→ Problem to solve:
Only an exact repetition of every entry counts as the answer.

--------

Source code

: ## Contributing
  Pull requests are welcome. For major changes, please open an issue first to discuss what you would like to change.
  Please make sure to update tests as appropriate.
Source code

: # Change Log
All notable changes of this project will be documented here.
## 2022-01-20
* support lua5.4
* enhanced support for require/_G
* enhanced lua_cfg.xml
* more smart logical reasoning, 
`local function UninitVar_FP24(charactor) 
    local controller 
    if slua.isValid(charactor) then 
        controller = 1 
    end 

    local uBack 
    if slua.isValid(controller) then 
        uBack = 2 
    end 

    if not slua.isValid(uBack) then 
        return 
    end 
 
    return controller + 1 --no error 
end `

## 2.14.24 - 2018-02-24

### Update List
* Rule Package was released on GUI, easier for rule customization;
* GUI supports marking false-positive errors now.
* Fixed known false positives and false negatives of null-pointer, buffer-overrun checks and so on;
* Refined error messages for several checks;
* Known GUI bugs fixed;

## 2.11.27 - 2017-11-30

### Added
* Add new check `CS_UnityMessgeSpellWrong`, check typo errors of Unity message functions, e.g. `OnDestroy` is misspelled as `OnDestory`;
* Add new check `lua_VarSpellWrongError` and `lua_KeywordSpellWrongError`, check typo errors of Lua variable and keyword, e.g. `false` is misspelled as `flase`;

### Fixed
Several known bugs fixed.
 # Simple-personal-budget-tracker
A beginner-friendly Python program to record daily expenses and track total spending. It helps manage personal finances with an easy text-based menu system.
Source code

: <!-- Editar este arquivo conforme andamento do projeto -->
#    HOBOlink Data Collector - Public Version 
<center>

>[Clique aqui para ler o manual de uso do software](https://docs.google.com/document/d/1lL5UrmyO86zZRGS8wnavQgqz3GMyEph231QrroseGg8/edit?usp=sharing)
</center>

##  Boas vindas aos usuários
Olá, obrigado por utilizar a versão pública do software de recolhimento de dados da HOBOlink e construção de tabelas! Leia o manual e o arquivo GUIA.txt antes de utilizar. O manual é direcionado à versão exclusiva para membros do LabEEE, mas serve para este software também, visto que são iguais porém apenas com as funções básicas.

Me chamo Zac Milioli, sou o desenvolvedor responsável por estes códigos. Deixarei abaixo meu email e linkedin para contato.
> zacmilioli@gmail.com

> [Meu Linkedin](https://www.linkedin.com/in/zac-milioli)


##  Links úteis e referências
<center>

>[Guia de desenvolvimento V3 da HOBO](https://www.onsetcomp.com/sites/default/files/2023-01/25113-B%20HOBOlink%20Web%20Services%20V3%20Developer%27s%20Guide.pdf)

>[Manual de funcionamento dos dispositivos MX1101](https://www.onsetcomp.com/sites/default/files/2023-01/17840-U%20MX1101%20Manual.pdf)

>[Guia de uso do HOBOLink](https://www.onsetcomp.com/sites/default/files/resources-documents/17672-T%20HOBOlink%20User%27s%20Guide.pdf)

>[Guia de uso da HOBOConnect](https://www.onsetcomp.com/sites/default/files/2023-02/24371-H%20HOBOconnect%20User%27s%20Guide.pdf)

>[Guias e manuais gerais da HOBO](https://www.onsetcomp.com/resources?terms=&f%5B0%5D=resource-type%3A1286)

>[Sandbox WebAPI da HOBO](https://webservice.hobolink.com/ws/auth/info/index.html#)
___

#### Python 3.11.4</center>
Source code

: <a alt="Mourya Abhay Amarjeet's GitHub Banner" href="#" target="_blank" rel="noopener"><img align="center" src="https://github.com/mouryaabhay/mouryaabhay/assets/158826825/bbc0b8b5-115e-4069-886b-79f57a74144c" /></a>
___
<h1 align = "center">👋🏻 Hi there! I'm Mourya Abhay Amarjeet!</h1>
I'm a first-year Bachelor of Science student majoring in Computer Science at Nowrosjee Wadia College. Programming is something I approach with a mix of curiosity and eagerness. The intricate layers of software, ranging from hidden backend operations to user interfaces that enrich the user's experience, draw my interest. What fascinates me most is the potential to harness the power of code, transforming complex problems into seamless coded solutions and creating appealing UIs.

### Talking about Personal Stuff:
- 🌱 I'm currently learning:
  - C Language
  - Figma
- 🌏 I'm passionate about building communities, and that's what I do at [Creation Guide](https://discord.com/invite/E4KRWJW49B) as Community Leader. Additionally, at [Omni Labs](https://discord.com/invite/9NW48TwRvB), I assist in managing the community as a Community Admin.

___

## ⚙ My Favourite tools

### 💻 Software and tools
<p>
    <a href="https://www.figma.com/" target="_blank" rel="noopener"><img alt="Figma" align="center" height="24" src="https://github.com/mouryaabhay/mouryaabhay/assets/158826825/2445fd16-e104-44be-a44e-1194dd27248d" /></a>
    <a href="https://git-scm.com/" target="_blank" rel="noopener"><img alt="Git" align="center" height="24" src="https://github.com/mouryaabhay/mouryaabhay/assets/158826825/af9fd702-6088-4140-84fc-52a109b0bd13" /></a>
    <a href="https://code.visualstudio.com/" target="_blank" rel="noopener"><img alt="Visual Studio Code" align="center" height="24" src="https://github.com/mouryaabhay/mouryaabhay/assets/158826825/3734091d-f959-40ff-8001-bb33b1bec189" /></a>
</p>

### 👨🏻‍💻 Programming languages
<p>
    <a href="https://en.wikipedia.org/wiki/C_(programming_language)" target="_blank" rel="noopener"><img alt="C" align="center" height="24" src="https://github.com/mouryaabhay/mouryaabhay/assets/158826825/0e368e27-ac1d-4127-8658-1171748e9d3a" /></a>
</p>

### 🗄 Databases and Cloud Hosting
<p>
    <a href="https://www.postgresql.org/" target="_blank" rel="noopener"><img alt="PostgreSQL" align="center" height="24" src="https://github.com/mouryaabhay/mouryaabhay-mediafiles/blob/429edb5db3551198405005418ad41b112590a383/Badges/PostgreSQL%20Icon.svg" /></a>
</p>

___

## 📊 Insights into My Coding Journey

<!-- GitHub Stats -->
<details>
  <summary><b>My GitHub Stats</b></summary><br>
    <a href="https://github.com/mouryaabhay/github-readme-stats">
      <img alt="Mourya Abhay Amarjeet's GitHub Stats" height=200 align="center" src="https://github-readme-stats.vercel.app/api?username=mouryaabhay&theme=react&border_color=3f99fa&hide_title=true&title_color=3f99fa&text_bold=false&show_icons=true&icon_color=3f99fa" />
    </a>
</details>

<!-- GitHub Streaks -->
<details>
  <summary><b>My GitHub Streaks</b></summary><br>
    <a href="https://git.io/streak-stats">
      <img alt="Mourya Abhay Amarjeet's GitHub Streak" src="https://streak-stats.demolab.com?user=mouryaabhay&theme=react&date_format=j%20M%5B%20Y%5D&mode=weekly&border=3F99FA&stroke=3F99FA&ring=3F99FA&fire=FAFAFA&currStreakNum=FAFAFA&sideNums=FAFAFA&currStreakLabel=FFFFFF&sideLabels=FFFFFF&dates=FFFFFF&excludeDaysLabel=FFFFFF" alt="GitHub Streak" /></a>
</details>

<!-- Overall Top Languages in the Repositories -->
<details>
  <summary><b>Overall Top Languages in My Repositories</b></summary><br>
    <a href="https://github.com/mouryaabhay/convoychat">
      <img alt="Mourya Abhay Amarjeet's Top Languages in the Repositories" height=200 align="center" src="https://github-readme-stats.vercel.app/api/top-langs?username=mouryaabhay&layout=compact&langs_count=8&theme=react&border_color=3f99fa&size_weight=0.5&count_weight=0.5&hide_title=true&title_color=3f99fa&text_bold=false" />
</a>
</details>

--------

→ Answer to this exercise:
Source code

: ## Contributing
  Pull requests are welcome. For major changes, please open an issue first to discuss what you would like to change.
  Please make sure to update tests as appropriate.
Source code

: # Change Log
All notable changes of this project will be documented here.
## 2022-01-20
* support lua5.4
* enhanced support for require/_G
* enhanced lua_cfg.xml
* more smart logical reasoning, 
`local function UninitVar_FP24(charactor) 
    local controller 
    if slua.isValid(charactor) then 
        controller = 1 
    end 

    local uBack 
    if slua.isValid(controller) then 
        uBack = 2 
    end 

    if not slua.isValid(uBack) then 
        return 
    end 
 
    return controller + 1 --no error 
end `

## 2.14.24 - 2018-02-24

### Update List
* Rule Package was released on GUI, easier for rule customization;
* GUI supports marking false-positive errors now.
* Fixed known false positives and false negatives of null-pointer, buffer-overrun checks and so on;
* Refined error messages for several checks;
* Known GUI bugs fixed;

## 2.11.27 - 2017-11-30

### Added
* Add new check `CS_UnityMessgeSpellWrong`, check typo errors of Unity message functions, e.g. `OnDestroy` is misspelled as `OnDestory`;
* Add new check `lua_VarSpellWrongError` and `lua_KeywordSpellWrongError`, check typo errors of Lua variable and keyword, e.g. `false` is misspelled as `flase`;

### Fixed
Several known bugs fixed.
 # Simple-personal-budget-tracker
A beginner-friendly Python program to record daily expenses and track total spending. It helps manage personal finances with an easy text-based menu system.
Source code

: <!-- Editar este arquivo conforme andamento do projeto -->
#    HOBOlink Data Collector - Public Version 
<center>

>[Clique aqui para ler o manual de uso do software](https://docs.google.com/document/d/1lL5UrmyO86zZRGS8wnavQgqz3GMyEph231QrroseGg8/edit?usp=sharing)
</center>

##  Boas vindas aos usuários
Olá, obrigado por utilizar a versão pública do software de recolhimento de dados da HOBOlink e construção de tabelas! Leia o manual e o arquivo GUIA.txt antes de utilizar. O manual é direcionado à versão exclusiva para membros do LabEEE, mas serve para este software também, visto que são iguais porém apenas com as funções básicas.

Me chamo Zac Milioli, sou o desenvolvedor responsável por estes códigos. Deixarei abaixo meu email e linkedin para contato.
> zacmilioli@gmail.com

> [Meu Linkedin](https://www.linkedin.com/in/zac-milioli)


##  Links úteis e referências
<center>

>[Guia de desenvolvimento V3 da HOBO](https://www.onsetcomp.com/sites/default/files/2023-01/25113-B%20HOBOlink%20Web%20Services%20V3%20Developer%27s%20Guide.pdf)

>[Manual de funcionamento dos dispositivos MX1101](https://www.onsetcomp.com/sites/default/files/2023-01/17840-U%20MX1101%20Manual.pdf)

>[Guia de uso do HOBOLink](https://www.onsetcomp.com/sites/default/files/resources-documents/17672-T%20HOBOlink%20User%27s%20Guide.pdf)

>[Guia de uso da HOBOConnect](https://www.onsetcomp.com/sites/default/files/2023-02/24371-H%20HOBOconnect%20User%27s%20Guide.pdf)

>[Guias e manuais gerais da HOBO](https://www.onsetcomp.com/resources?terms=&f%5B0%5D=resource-type%3A1286)

>[Sandbox WebAPI da HOBO](https://webservice.hobolink.com/ws/auth/info/index.html#)
___

#### Python 3.11.4</center>
Source code

: <a alt="Mourya Abhay Amarjeet's GitHub Banner" href="#" target="_blank" rel="noopener"><img align="center" src="https://github.com/mouryaabhay/mouryaabhay/assets/158826825/bbc0b8b5-115e-4069-886b-79f57a74144c" /></a>
___
<h1 align = "center">👋🏻 Hi there! I'm Mourya Abhay Amarjeet!</h1>
I'm a first-year Bachelor of Science student majoring in Computer Science at Nowrosjee Wadia College. Programming is something I approach with a mix of curiosity and eagerness. The intricate layers of software, ranging from hidden backend operations to user interfaces that enrich the user's experience, draw my interest. What fascinates me most is the potential to harness the power of code, transforming complex problems into seamless coded solutions and creating appealing UIs.

### Talking about Personal Stuff:
- 🌱 I'm currently learning:
  - C Language
  - Figma
- 🌏 I'm passionate about building communities, and that's what I do at [Creation Guide](https://discord.com/invite/E4KRWJW49B) as Community Leader. Additionally, at [Omni Labs](https://discord.com/invite/9NW48TwRvB), I assist in managing the community as a Community Admin.

___

## ⚙ My Favourite tools

### 💻 Software and tools
<p>
    <a href="https://www.figma.com/" target="_blank" rel="noopener"><img alt="Figma" align="center" height="24" src="https://github.com/mouryaabhay/mouryaabhay/assets/158826825/2445fd16-e104-44be-a44e-1194dd27248d" /></a>
    <a href="https://git-scm.com/" target="_blank" rel="noopener"><img alt="Git" align="center" height="24" src="https://github.com/mouryaabhay/mouryaabhay/assets/158826825/af9fd702-6088-4140-84fc-52a109b0bd13" /></a>
    <a href="https://code.visualstudio.com/" target="_blank" rel="noopener"><img alt="Visual Studio Code" align="center" height="24" src="https://github.com/mouryaabhay/mouryaabhay/assets/158826825/3734091d-f959-40ff-8001-bb33b1bec189" /></a>
</p>

### 👨🏻‍💻 Programming languages
<p>
    <a href="https://en.wikipedia.org/wiki/C_(programming_language)" target="_blank" rel="noopener"><img alt="C" align="center" height="24" src="https://github.com/mouryaabhay/mouryaabhay/assets/158826825/0e368e27-ac1d-4127-8658-1171748e9d3a" /></a>
</p>

### 🗄 Databases and Cloud Hosting
<p>
    <a href="https://www.postgresql.org/" target="_blank" rel="noopener"><img alt="PostgreSQL" align="center" height="24" src="https://github.com/mouryaabhay/mouryaabhay-mediafiles/blob/429edb5db3551198405005418ad41b112590a383/Badges/PostgreSQL%20Icon.svg" /></a>
</p>

___

## 📊 Insights into My Coding Journey

<!-- GitHub Stats -->
<details>
  <summary><b>My GitHub Stats</b></summary><br>
    <a href="https://github.com/mouryaabhay/github-readme-stats">
      <img alt="Mourya Abhay Amarjeet's GitHub Stats" height=200 align="center" src="https://github-readme-stats.vercel.app/api?username=mouryaabhay&theme=react&border_color=3f99fa&hide_title=true&title_color=3f99fa&text_bold=false&show_icons=true&icon_color=3f99fa" />
    </a>
</details>

<!-- GitHub Streaks -->
<details>
  <summary><b>My GitHub Streaks</b></summary><br>
    <a href="https://git.io/streak-stats">
      <img alt="Mourya Abhay Amarjeet's GitHub Streak" src="https://streak-stats.demolab.com?user=mouryaabhay&theme=react&date_format=j%20M%5B%20Y%5D&mode=weekly&border=3F99FA&stroke=3F99FA&ring=3F99FA&fire=FAFAFA&currStreakNum=FAFAFA&sideNums=FAFAFA&currStreakLabel=FFFFFF&sideLabels=FFFFFF&dates=FFFFFF&excludeDaysLabel=FFFFFF" alt="GitHub Streak" /></a>
</details>

<!-- Overall Top Languages in the Repositories -->
<details>
  <summary><b>Overall Top Languages in My Repositories</b></summary><br>
    <a href="https://github.com/mouryaabhay/convoychat">
      <img alt="Mourya Abhay Amarjeet's Top Languages in the Repositories" height=200 align="center" src="https://github-readme-stats.vercel.app/api/top-langs?username=mouryaabhay&layout=compact&langs_count=8&theme=react&border_color=3f99fa&size_weight=0.5&count_weight=0.5&hide_title=true&title_color=3f99fa&text_bold=false" />
</a>
</details>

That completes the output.